- [WORK ORDER]:
Once the line with "do projeto</a> |" is found in the material, write out that line and every later line exactly, through the end.

[Opening DATASET ENTRIES section]

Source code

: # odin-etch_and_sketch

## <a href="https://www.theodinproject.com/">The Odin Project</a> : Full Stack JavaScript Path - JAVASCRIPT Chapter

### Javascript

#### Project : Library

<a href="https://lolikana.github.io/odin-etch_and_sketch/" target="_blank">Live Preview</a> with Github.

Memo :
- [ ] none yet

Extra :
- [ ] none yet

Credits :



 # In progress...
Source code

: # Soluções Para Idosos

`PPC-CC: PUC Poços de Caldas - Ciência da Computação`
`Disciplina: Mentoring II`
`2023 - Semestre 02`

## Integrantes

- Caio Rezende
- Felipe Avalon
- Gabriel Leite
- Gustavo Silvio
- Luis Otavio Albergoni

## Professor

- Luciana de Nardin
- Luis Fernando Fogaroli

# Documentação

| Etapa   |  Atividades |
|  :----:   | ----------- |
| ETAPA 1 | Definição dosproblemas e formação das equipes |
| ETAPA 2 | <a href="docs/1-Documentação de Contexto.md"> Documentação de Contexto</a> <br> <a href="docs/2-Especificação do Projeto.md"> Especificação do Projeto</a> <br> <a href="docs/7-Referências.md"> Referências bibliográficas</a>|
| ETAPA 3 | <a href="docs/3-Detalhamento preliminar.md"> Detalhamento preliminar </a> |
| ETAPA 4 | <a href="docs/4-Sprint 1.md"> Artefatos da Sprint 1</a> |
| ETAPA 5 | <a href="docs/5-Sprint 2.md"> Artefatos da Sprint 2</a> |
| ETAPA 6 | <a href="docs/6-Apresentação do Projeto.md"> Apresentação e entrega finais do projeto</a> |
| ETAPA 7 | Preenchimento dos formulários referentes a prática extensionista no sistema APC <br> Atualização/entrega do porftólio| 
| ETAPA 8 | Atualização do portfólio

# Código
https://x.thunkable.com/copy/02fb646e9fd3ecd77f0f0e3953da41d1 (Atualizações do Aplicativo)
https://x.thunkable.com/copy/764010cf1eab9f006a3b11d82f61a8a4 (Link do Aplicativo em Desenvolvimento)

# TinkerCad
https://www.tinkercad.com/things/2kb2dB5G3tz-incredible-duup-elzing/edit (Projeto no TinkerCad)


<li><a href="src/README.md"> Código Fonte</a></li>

[Closing DATASET ENTRIES section]

- [WRITTEN SOLUTION]:
| ETAPA 6 | <a href="docs/6-Apresentação do Projeto.md"> Apresentação e entrega finais do projeto</a> |
| ETAPA 7 | Preenchimento dos formulários referentes a prática extensionista no sistema APC <br> Atualização/entrega do porftólio| 
| ETAPA 8 | Atualização do portfólio

# Código
https://x.thunkable.com/copy/02fb646e9fd3ecd77f0f0e3953da41d1 (Atualizações do Aplicativo)
https://x.thunkable.com/copy/764010cf1eab9f006a3b11d82f61a8a4 (Link do Aplicativo em Desenvolvimento)

# TinkerCad
https://www.tinkercad.com/things/2kb2dB5G3tz-incredible-duup-elzing/edit (Projeto no TinkerCad)


<li><a href="src/README.md"> Código Fonte</a></li>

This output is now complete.